Many organizations consider Data Governance to be a daunting task that requires dedicated resources and consumes an inordinate amount of time and energy. The perception is that it creates a sense of command and control that does not suit the culture of the organization.
However, Data Governance can be non-invasive!* The secret is to piggy-back it onto an existing organizational strategy.
To be successful, a Data Governance program needs a Sponsor who understands the need for, and strongly supports, the cause. Finding an existing strategy that can support the business value for the existence of a DG program, and a Sponsor who believes in the value of Data Governance, is crucial.
One such strategy could be Information Security. A significant portion of a company’s value is in its data. Information security is a strategy used to protect the confidentiality, integrity, and availability of data. It aims to prevent or minimize the impact of security incidents and to reduce risk to a level that is acceptable to the business. Cyber threats and hacks are at a record level, and Cyber Crime accounts for 74.1% of the motivation behind attacks. *
Information Security as a Justification for Data Governance
Both Information Security and Data Governance share one common goal – Protect Data! Data Governance is a fundamental part of security. It ensures that the right people have the right access. While Information Security makes sure that Enterprise Data is safe and locked down, a Data Governance program ensures that this safe data is accessible across the organization in a controlled manner. Data Governance and Information Security are key foundations for an enterprise Cyber Security strategy.
Let us use the analogy of a home. It is important to keep your home safe from intruders trying to enter or hackers trying to break into your computers to steal your personal information. To ensure that there is no intrusion, precautions are taken by having locks for the doors, installing security alarms, and setting up anti-virus software on computers. Only authorized individuals living in the home have access to enter the house and use the computers. Access to information is locked down. This is security.
However, a secure home does not always translate into a peaceful home, or one that anyone would want to live in. A peaceful home requires that individuals in the home can move about, use the various rooms and appliances, and be free from internal chaos. This can only happen when roles are assigned to individuals to manage the household.
The roles can be broken down as follows:
- Sponsor: This is the individual who owns the home and takes on the responsibility of managing the household.
- Council: These are individuals representing each of the units in the household. Units can vary from finances, the kitchen, the house, the garden, etc. These are accountable members making tough decisions. Usually, they are the parents.

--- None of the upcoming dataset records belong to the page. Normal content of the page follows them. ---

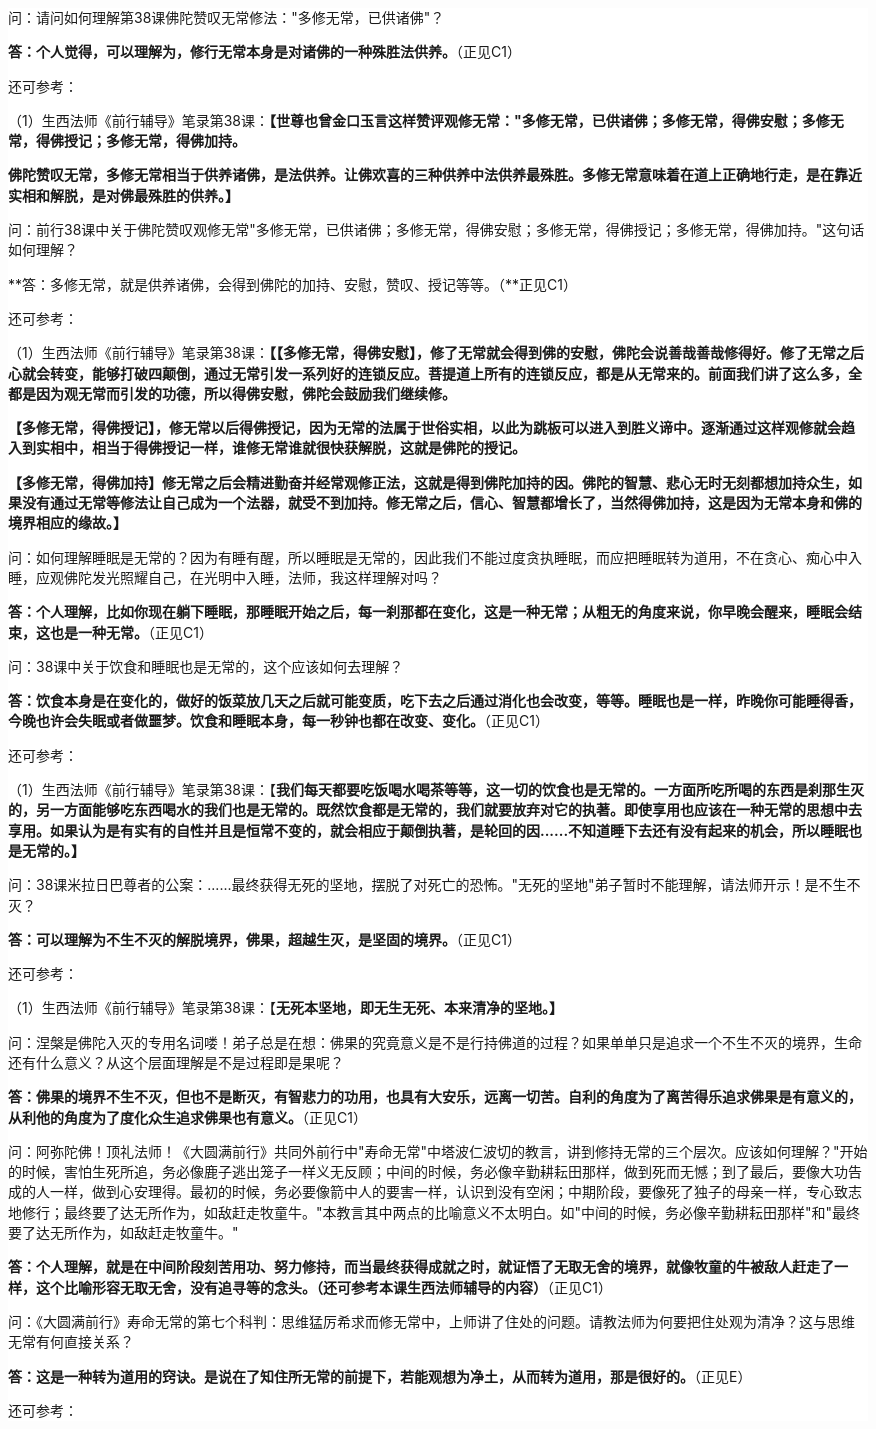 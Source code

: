 问：请问如何理解第38课佛陀赞叹无常修法："多修无常，已供诸佛"？

**答：个人觉得，可以理解为，修行无常本身是对诸佛的一种殊胜法供养。**（正见C1）

还可参考：

（1）生西法师《前行辅导》笔录第38课：**【世尊也曾金口玉言这样赞评观修无常："多修无常，已供诸佛；多修无常，得佛安慰；多修无常，得佛授记；多修无常，得佛加持。**

**佛陀赞叹无常，多修无常相当于供养诸佛，是法供养。让佛欢喜的三种供养中法供养最殊胜。多修无常意味着在道上正确地行走，是在靠近实相和解脱，是对佛最殊胜的供养。】**

问：前行38课中关于佛陀赞叹观修无常"多修无常，已供诸佛；多修无常，得佛安慰；多修无常，得佛授记；多修无常，得佛加持。"这句话如何理解？

**答：多修无常，就是供养诸佛，会得到佛陀的加持、安慰，赞叹、授记等等。（**正见C1）

还可参考：

（1）生西法师《前行辅导》笔录第38课：**【【多修无常，得佛安慰】，修了无常就会得到佛的安慰，佛陀会说善哉善哉修得好。修了无常之后心就会转变，能够打破四颠倒，通过无常引发一系列好的连锁反应。菩提道上所有的连锁反应，都是从无常来的。前面我们讲了这么多，全都是因为观无常而引发的功德，所以得佛安慰，佛陀会鼓励我们继续修。**

**【多修无常，得佛授记】，修无常以后得佛授记，因为无常的法属于世俗实相，以此为跳板可以进入到胜义谛中。逐渐通过这样观修就会趋入到实相中，相当于得佛授记一样，谁修无常谁就很快获解脱，这就是佛陀的授记。**

**【多修无常，得佛加持】修无常之后会精进勤奋并经常观修正法，这就是得到佛陀加持的因。佛陀的智慧、悲心无时无刻都想加持众生，如果没有通过无常等修法让自己成为一个法器，就受不到加持。修无常之后，信心、智慧都增长了，当然得佛加持，这是因为无常本身和佛的境界相应的缘故。】**

问：如何理解睡眠是无常的？因为有睡有醒，所以睡眠是无常的，因此我们不能过度贪执睡眠，而应把睡眠转为道用，不在贪心、痴心中入睡，应观佛陀发光照耀自己，在光明中入睡，法师，我这样理解对吗？

**答：个人理解，比如你现在躺下睡眠，那睡眠开始之后，每一刹那都在变化，这是一种无常；从粗无的角度来说，你早晚会醒来，睡眠会结束，这也是一种无常。**（正见C1）

问：38课中关于饮食和睡眠也是无常的，这个应该如何去理解？

**答：饮食本身是在变化的，做好的饭菜放几天之后就可能变质，吃下去之后通过消化也会改变，等等。睡眠也是一样，昨晚你可能睡得香，今晚也许会失眠或者做噩梦。饮食和睡眠本身，每一秒钟也都在改变、变化。**（正见C1）

还可参考：

（1）生西法师《前行辅导》笔录第38课：【**我们每天都要吃饭喝水喝茶等等，这一切的饮食也是无常的。一方面所吃所喝的东西是刹那生灭的，另一方面能够吃东西喝水的我们也是无常的。既然饮食都是无常的，我们就要放弃对它的执著。即使享用也应该在一种无常的思想中去享用。如果认为是有实有的自性并且是恒常不变的，就会相应于颠倒执著，是轮回的因......不知道睡下去还有没有起来的机会，所以睡眠也是无常的。】**

问：38课米拉日巴尊者的公案：......最终获得无死的坚地，摆脱了对死亡的恐怖。"无死的坚地"弟子暂时不能理解，请法师开示！是不生不灭？

**答：可以理解为不生不灭的解脱境界，佛果，超越生灭，是坚固的境界。**（正见C1）

还可参考：

（1）生西法师《前行辅导》笔录第38课：【**无死本坚地，即无生无死、本来清净的坚地。】**

问：涅槃是佛陀入灭的专用名词喽！弟子总是在想：佛果的究竟意义是不是行持佛道的过程？如果单单只是追求一个不生不灭的境界，生命还有什么意义？从这个层面理解是不是过程即是果呢？

**答：佛果的境界不生不灭，但也不是断灭，有智悲力的功用，也具有大安乐，远离一切苦。自利的角度为了离苦得乐追求佛果是有意义的，从利他的角度为了度化众生追求佛果也有意义。**（正见C1）

问：阿弥陀佛！顶礼法师！《大圆满前行》共同外前行中"寿命无常"中塔波仁波切的教言，讲到修持无常的三个层次。应该如何理解？"开始的时候，害怕生死所追，务必像鹿子逃出笼子一样义无反顾；中间的时候，务必像辛勤耕耘田那样，做到死而无憾；到了最后，要像大功告成的人一样，做到心安理得。最初的时候，务必要像箭中人的要害一样，认识到没有空闲；中期阶段，要像死了独子的母亲一样，专心致志地修行；最终要了达无所作为，如敌赶走牧童牛。"本教言其中两点的比喻意义不太明白。如"中间的时候，务必像辛勤耕耘田那样"和"最终要了达无所作为，如敌赶走牧童牛。"

**答：个人理解，就是在中间阶段刻苦用功、努力修持，而当最终获得成就之时，就证悟了无取无舍的境界，就像牧童的牛被敌人赶走了一样，这个比喻形容无取无舍，没有追寻等的念头。（还可参考本课生西法师辅导的内容）**（正见C1）

问：《大圆满前行》寿命无常的第七个科判：思维猛厉希求而修无常中，上师讲了住处的问题。请教法师为何要把住处观为清净？这与思维无常有何直接关系？

**答：这是一种转为道用的窍诀。是说在了知住所无常的前提下，若能观想为净土，从而转为道用，那是很好的。**（正见E）

还可参考：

- Stewards: These are SMEs who are experts in their field and who ensure that they manage the area of expertise by resolving any issues and abiding by a set of rules. This can be landscapers, house cleaners, etc.
- Steward Coordinators: These are key individuals in the household who are responsible for finding stewards that can take on various roles within the household. This role is responsible for making sure that any changes to the rules of the home are clearly understood and propagated to the rest of the household. Again, these are typically parents.
While it is important to lock down access to the home, it is equally important that inside the home there is a set of processes that ensures efficient management of the household.
How to Leverage Information Security as a Sponsor
Effective Information Security requires a thorough understanding of the enterprise’s Data Landscape. The first step is to set up Data Classification. A Data Classification document may contain the following details:
The next step is to understand the IT Systems that store categorized data elements. The Common Data Matrix referred to in Rob Seiner’s “Non-Invasive Data Governance” book is an excellent artifact to capture all necessary details such as Data Classification categories, list of Data SMEs, Systems/Applications that support the classified data elements, and Business Units that use the data elements under different capacities (consumers, creators etc.).
How This Will Help
Data Classification documents and a Common Data Matrix* are great inputs to initiate a Data Governance program. They enable you to:
- Effectively document the data landscape and create awareness within the organization of what data exists and where it is sourced.
- Influence senior management to be aware of, and committed to, safety of data within the organization, thus creating awareness of a need to have good standards. This will help identify a sponsor for the program.
- Identify SMEs who can perform roles of Data Stewards to monitor and maintain data units within their specific business areas.
- Create effective policies and standards based on inputs that will not disrupt the working culture of the organization.
An engaged and supportive Executive sponsor is the key to a successful Data Governance program! The sponsor must understand and see the need for a Data Governance program within the organization. The sponsor can be from any business unit within the organization, but since Data Governance and Information Security are so tightly entwined, a sponsor from Information Security is a great candidate.
The factors that enable a successful Data Governance program are business alignment, engagement, and effective execution and change management. Try to find potential Data projects or efforts within the organization and use them to attract a sponsor by creating better awareness of structure or the lack thereof, and by highlighting the business value that Data Governance can provide to the organization. Most importantly, align your Data Governance proposal to key strategic initiatives like Information Security.
 Bob Seiner’s book “Non-Invasive Data Governance” outlines the effort as the practice of applying formal accountability and behavior to assure quality, compliance, security and protection of data. The Common data matrix from this book is a very useful template. This template outlines all required Data Classification details in a single matrix.